Hartston is probably best known as a chess author and presenter of
the game on television.
At the
19th Chess Olympiad, held at Siegen
1970, he won
the gold medal for best score on board 3 (78.1%). He won the
British Chess
Championship in 1973 and 1975, the former being one year after
he was awarded the
International
Master title.
During the 1980s he presented the BBC series
Play Chess
and since the early 1970s, has made many TV appearances for the
BBC, usually in the role of expert commentator
and analyst on chess world title matches, including
Bobby Fischer-
Boris
Spassky,
Karpov-
Korchnoi,
Kasparov-
Nigel Short and Kasparov-
Viswanathan Anand. He has since
diversified into a number of creative areas, running competitions
in creative thinking for
The
Independent newspaper and the
Mind Sports Olympiad. He writes the
off-beat
Beachcomber column for the
Daily Express and books on chess,
mathematics, humour and trivia. Aside from being a chess player,
Hartston is a Cambridge-educated mathematician and industrial
psychologist.
During the 1980s, he was recruited by
Meredith Belbin to work as part of a
multi-disciplinary team researching the dynamics of team roles at
the Industrial Training Research Unit in Cambridge.

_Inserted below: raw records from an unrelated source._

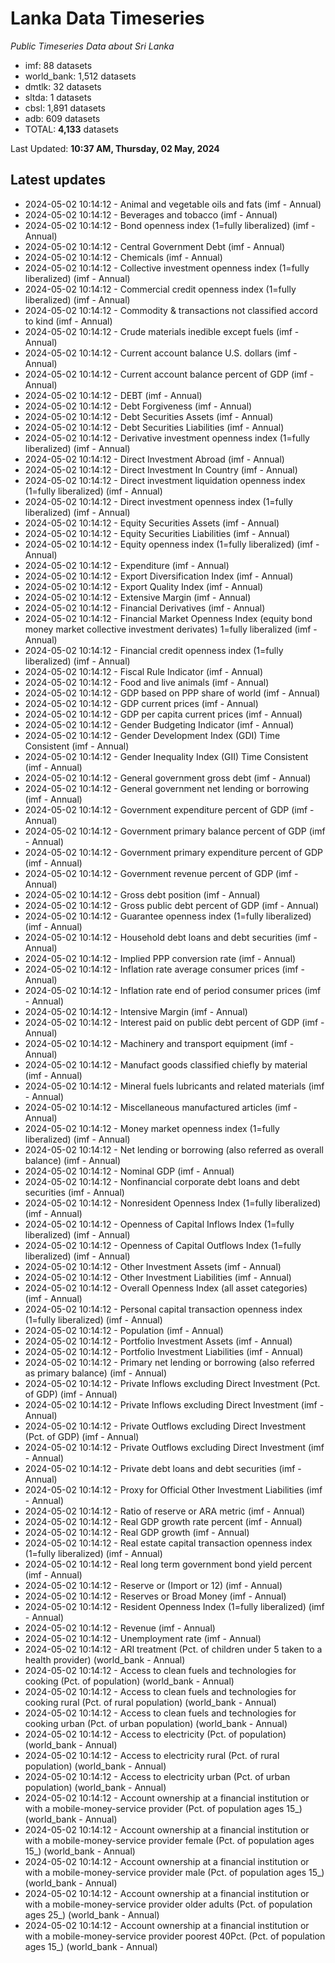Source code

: # Lanka Data Timeseries
*Public Timeseries Data about Sri Lanka*

* imf: 88 datasets
* world_bank: 1,512 datasets
* dmtlk: 32 datasets
* sltda: 1 datasets
* cbsl: 1,891 datasets
* adb: 609 datasets
* TOTAL: **4,133** datasets

Last Updated: **10:37 AM, Thursday, 02 May, 2024**

## Latest updates

* 2024-05-02 10:14:12 - Animal and vegetable oils and fats (imf - Annual)
* 2024-05-02 10:14:12 - Beverages and tobacco (imf - Annual)
* 2024-05-02 10:14:12 - Bond openness index (1=fully liberalized) (imf - Annual)
* 2024-05-02 10:14:12 - Central Government Debt (imf - Annual)
* 2024-05-02 10:14:12 - Chemicals (imf - Annual)
* 2024-05-02 10:14:12 - Collective investment openness index (1=fully liberalized) (imf - Annual)
* 2024-05-02 10:14:12 - Commercial credit openness index (1=fully liberalized) (imf - Annual)
* 2024-05-02 10:14:12 - Commodity & transactions not classified accord to kind (imf - Annual)
* 2024-05-02 10:14:12 - Crude materials inedible except fuels (imf - Annual)
* 2024-05-02 10:14:12 - Current account balance U.S. dollars (imf - Annual)
* 2024-05-02 10:14:12 - Current account balance percent of GDP (imf - Annual)
* 2024-05-02 10:14:12 - DEBT (imf - Annual)
* 2024-05-02 10:14:12 - Debt Forgiveness (imf - Annual)
* 2024-05-02 10:14:12 - Debt Securities Assets (imf - Annual)
* 2024-05-02 10:14:12 - Debt Securities Liabilities (imf - Annual)
* 2024-05-02 10:14:12 - Derivative investment openness index (1=fully liberalized) (imf - Annual)
* 2024-05-02 10:14:12 - Direct Investment Abroad (imf - Annual)
* 2024-05-02 10:14:12 - Direct Investment In Country (imf - Annual)
* 2024-05-02 10:14:12 - Direct investment liquidation openness index (1=fully liberalized) (imf - Annual)
* 2024-05-02 10:14:12 - Direct investment openness index (1=fully liberalized) (imf - Annual)
* 2024-05-02 10:14:12 - Equity Securities Assets (imf - Annual)
* 2024-05-02 10:14:12 - Equity Securities Liabilities (imf - Annual)
* 2024-05-02 10:14:12 - Equity openness index (1=fully liberalized) (imf - Annual)
* 2024-05-02 10:14:12 - Expenditure (imf - Annual)
* 2024-05-02 10:14:12 - Export Diversification Index (imf - Annual)
* 2024-05-02 10:14:12 - Export Quality Index (imf - Annual)
* 2024-05-02 10:14:12 - Extensive Margin (imf - Annual)
* 2024-05-02 10:14:12 - Financial Derivatives (imf - Annual)
* 2024-05-02 10:14:12 - Financial Market Openness Index (equity bond money market collective investment derivates) 1=fully liberalized (imf - Annual)
* 2024-05-02 10:14:12 - Financial credit openness index (1=fully liberalized) (imf - Annual)
* 2024-05-02 10:14:12 - Fiscal Rule Indicator (imf - Annual)
* 2024-05-02 10:14:12 - Food and live animals (imf - Annual)
* 2024-05-02 10:14:12 - GDP based on PPP share of world (imf - Annual)
* 2024-05-02 10:14:12 - GDP current prices (imf - Annual)
* 2024-05-02 10:14:12 - GDP per capita current prices (imf - Annual)
* 2024-05-02 10:14:12 - Gender Budgeting Indicator (imf - Annual)
* 2024-05-02 10:14:12 - Gender Development Index (GDI) Time Consistent (imf - Annual)
* 2024-05-02 10:14:12 - Gender Inequality Index (GII) Time Consistent (imf - Annual)
* 2024-05-02 10:14:12 - General government gross debt (imf - Annual)
* 2024-05-02 10:14:12 - General government net lending or borrowing (imf - Annual)
* 2024-05-02 10:14:12 - Government expenditure percent of GDP (imf - Annual)
* 2024-05-02 10:14:12 - Government primary balance percent of GDP (imf - Annual)
* 2024-05-02 10:14:12 - Government primary expenditure percent of GDP (imf - Annual)
* 2024-05-02 10:14:12 - Government revenue percent of GDP (imf - Annual)
* 2024-05-02 10:14:12 - Gross debt position (imf - Annual)
* 2024-05-02 10:14:12 - Gross public debt percent of GDP (imf - Annual)
* 2024-05-02 10:14:12 - Guarantee openness index (1=fully liberalized) (imf - Annual)
* 2024-05-02 10:14:12 - Household debt loans and debt securities (imf - Annual)
* 2024-05-02 10:14:12 - Implied PPP conversion rate (imf - Annual)
* 2024-05-02 10:14:12 - Inflation rate average consumer prices (imf - Annual)
* 2024-05-02 10:14:12 - Inflation rate end of period consumer prices (imf - Annual)
* 2024-05-02 10:14:12 - Intensive Margin (imf - Annual)
* 2024-05-02 10:14:12 - Interest paid on public debt percent of GDP (imf - Annual)
* 2024-05-02 10:14:12 - Machinery and transport equipment (imf - Annual)
* 2024-05-02 10:14:12 - Manufact goods classified chiefly by material (imf - Annual)
* 2024-05-02 10:14:12 - Mineral fuels lubricants and related materials (imf - Annual)
* 2024-05-02 10:14:12 - Miscellaneous manufactured articles (imf - Annual)
* 2024-05-02 10:14:12 - Money market openness index (1=fully liberalized) (imf - Annual)
* 2024-05-02 10:14:12 - Net lending or borrowing (also referred as overall balance) (imf - Annual)
* 2024-05-02 10:14:12 - Nominal GDP (imf - Annual)
* 2024-05-02 10:14:12 - Nonfinancial corporate debt loans and debt securities (imf - Annual)
* 2024-05-02 10:14:12 - Nonresident Openness Index (1=fully liberalized) (imf - Annual)
* 2024-05-02 10:14:12 - Openness of Capital Inflows Index (1=fully liberalized) (imf - Annual)
* 2024-05-02 10:14:12 - Openness of Capital Outflows Index (1=fully liberalized) (imf - Annual)
* 2024-05-02 10:14:12 - Other Investment Assets (imf - Annual)
* 2024-05-02 10:14:12 - Other Investment Liabilities (imf - Annual)
* 2024-05-02 10:14:12 - Overall Openness Index (all asset categories) (imf - Annual)
* 2024-05-02 10:14:12 - Personal capital transaction openness index (1=fully liberalized) (imf - Annual)
* 2024-05-02 10:14:12 - Population (imf - Annual)
* 2024-05-02 10:14:12 - Portfolio Investment Assets (imf - Annual)
* 2024-05-02 10:14:12 - Portfolio Investment Liabilities (imf - Annual)
* 2024-05-02 10:14:12 - Primary net lending or borrowing (also referred as primary balance) (imf - Annual)
* 2024-05-02 10:14:12 - Private Inflows excluding Direct Investment (Pct. of GDP) (imf - Annual)
* 2024-05-02 10:14:12 - Private Inflows excluding Direct Investment (imf - Annual)
* 2024-05-02 10:14:12 - Private Outflows excluding Direct Investment (Pct. of GDP) (imf - Annual)
* 2024-05-02 10:14:12 - Private Outflows excluding Direct Investment (imf - Annual)
* 2024-05-02 10:14:12 - Private debt loans and debt securities (imf - Annual)
* 2024-05-02 10:14:12 - Proxy for Official Other Investment Liabilities (imf - Annual)
* 2024-05-02 10:14:12 - Ratio of reserve or ARA metric (imf - Annual)
* 2024-05-02 10:14:12 - Real GDP growth rate percent (imf - Annual)
* 2024-05-02 10:14:12 - Real GDP growth (imf - Annual)
* 2024-05-02 10:14:12 - Real estate capital transaction openness index (1=fully liberalized) (imf - Annual)
* 2024-05-02 10:14:12 - Real long term government bond yield percent (imf - Annual)
* 2024-05-02 10:14:12 - Reserve or (Import or 12) (imf - Annual)
* 2024-05-02 10:14:12 - Reserves or Broad Money (imf - Annual)
* 2024-05-02 10:14:12 - Resident Openness Index (1=fully liberalized) (imf - Annual)
* 2024-05-02 10:14:12 - Revenue (imf - Annual)
* 2024-05-02 10:14:12 - Unemployment rate (imf - Annual)
* 2024-05-02 10:14:12 - ARI treatment (Pct. of children under 5 taken to a health provider) (world_bank - Annual)
* 2024-05-02 10:14:12 - Access to clean fuels and technologies for cooking (Pct. of population) (world_bank - Annual)
* 2024-05-02 10:14:12 - Access to clean fuels and technologies for cooking rural (Pct. of rural population) (world_bank - Annual)
* 2024-05-02 10:14:12 - Access to clean fuels and technologies for cooking urban (Pct. of urban population) (world_bank - Annual)
* 2024-05-02 10:14:12 - Access to electricity (Pct. of population) (world_bank - Annual)
* 2024-05-02 10:14:12 - Access to electricity rural (Pct. of rural population) (world_bank - Annual)
* 2024-05-02 10:14:12 - Access to electricity urban (Pct. of urban population) (world_bank - Annual)
* 2024-05-02 10:14:12 - Account ownership at a financial institution or with a mobile-money-service provider (Pct. of population ages 15_) (world_bank - Annual)
* 2024-05-02 10:14:12 - Account ownership at a financial institution or with a mobile-money-service provider female (Pct. of population ages 15_) (world_bank - Annual)
* 2024-05-02 10:14:12 - Account ownership at a financial institution or with a mobile-money-service provider male (Pct. of population ages 15_) (world_bank - Annual)
* 2024-05-02 10:14:12 - Account ownership at a financial institution or with a mobile-money-service provider older adults (Pct. of population ages 25_) (world_bank - Annual)
* 2024-05-02 10:14:12 - Account ownership at a financial institution or with a mobile-money-service provider poorest 40Pct. (Pct. of population ages 15_) (world_bank - Annual)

He has since been a regular guest on the
BBC
Radio 4 programme,
Puzzle
Panel.
"Bill" Hartston was the first of three British chess champions to
be married to
Woman Grandmaster Dr
Jana Bellin (née Malypetrova).His second
wife, Elizabeth, bore him two sons; James and Nicholas.
Bibliography
- How To Cheat At Chess (1977)
- Penguin Book of Chess Openings (1978)
- Soft Pawn (1980)
- The Ultimate Irrelevant Encyclopaedia (1984)

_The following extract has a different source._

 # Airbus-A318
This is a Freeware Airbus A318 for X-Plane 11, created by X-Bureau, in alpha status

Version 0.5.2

- The Kings of Chess (1985)
- Chess - The Making of the Musical (1986)
- Drunken Goldfish and Other Irrelevant Scientific
Research (1988)
- How was it for you, Professor? (1992)
- The Guinness Book of Chess Grandmasters (1996)
- Teach Yourself Better Chess (1997)
- The Book of Numbers: The Ultimate Compendium of Facts About
Figures (2000)
- What Are the Chances of That? (2004)
- What's What - The Encyclopedia of Quite Extraordinary
Information (2005)
- The Encyclopedia of Useless Information (2007)
He has written various technical chess books under his full name of
William R. Hartston or William Roland Hartston.